(Records provided):
|---|

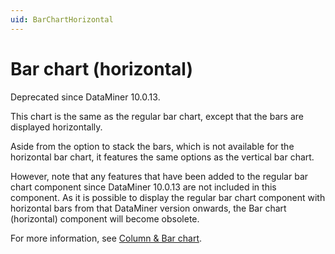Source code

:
 ```yaml
---
uid: BarChartHorizontal
---
```


# Bar chart (horizontal)

Deprecated since DataMiner 10.0.13.

This chart is the same as the regular bar chart, except that the bars are displayed horizontally.

Aside from the option to stack the bars, which is not available for the horizontal bar chart, it features the same options as the vertical bar chart.

However, note that any features that have been added to the regular bar chart component since DataMiner 10.0.13 are not included in this component. As it is possible to display the regular bar chart component with horizontal bars from that DataMiner version onwards, the Bar chart (horizontal) component will become obsolete.

For more information, see [Column & Bar chart](xref:ColumnAndBarChart).
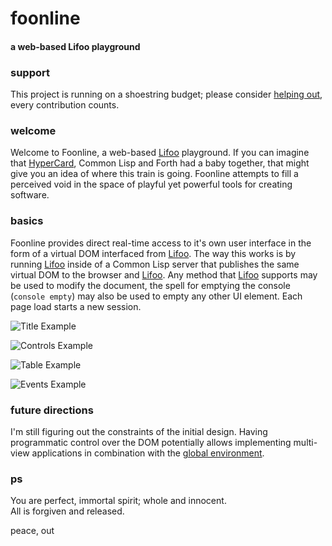 # foonline
#### a web-based Lifoo playground 

### support
This project is running on a shoestring budget; please consider [helping out](https://www.paypal.me/c4life), every contribution counts.

### welcome
Welcome to Foonline, a web-based [Lifoo](https://github.com/codr4life/lifoo) playground. If you can imagine that [HyperCard](https://en.wikipedia.org/wiki/HyperCard), Common Lisp and Forth had a baby together, that might give you an idea of where this train is going. Foonline attempts to fill a perceived void in the space of playful yet powerful tools for creating software.

### basics
Foonline provides direct real-time access to it's own user interface in the form of a virtual DOM interfaced from [Lifoo](https://github.com/codr4life/lifoo). The way this works is by running [Lifoo](https://github.com/codr4life/lifoo) inside of a Common Lisp server that publishes the same virtual DOM to the browser and [Lifoo](https://github.com/codr4life/lifoo). Any method that [Lifoo](https://github.com/codr4life/lifoo) supports may be used to modify the document, the spell for emptying the console (```console empty```) may also be used to empty any other UI element. Each page load starts a new session.

![Title Example](https://github.com/codr4life/foonline/blob/master/example_title.png)

![Controls Example](https://github.com/codr4life/foonline/blob/master/example_controls.png)

![Table Example](https://github.com/codr4life/foonline/blob/master/example_table.png)

![Events Example](https://github.com/codr4life/foonline/blob/master/example_events.png)

### future directions
I'm still figuring out the constraints of the initial design. Having programmatic control over the DOM potentially allows implementing multi-view applications in combination with the [global environment](https://github.com/codr4life/lifoo#environment).

### ps
You are perfect, immortal spirit; whole and innocent.<br/>
All is forgiven and released.

peace, out<br/>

|---|

(Problem details): Your task is to reproduce the entries above word for word, from the first line through the line with "### support", and please leave out any pictures.

(Answer section):
Source code

:
 ```yaml
---
uid: BarChartHorizontal
---
```


# Bar chart (horizontal)

Deprecated since DataMiner 10.0.13.

This chart is the same as the regular bar chart, except that the bars are displayed horizontally.

Aside from the option to stack the bars, which is not available for the horizontal bar chart, it features the same options as the vertical bar chart.

However, note that any features that have been added to the regular bar chart component since DataMiner 10.0.13 are not included in this component. As it is possible to display the regular bar chart component with horizontal bars from that DataMiner version onwards, the Bar chart (horizontal) component will become obsolete.

For more information, see [Column & Bar chart](xref:ColumnAndBarChart).
 # foonline
#### a web-based Lifoo playground 

### support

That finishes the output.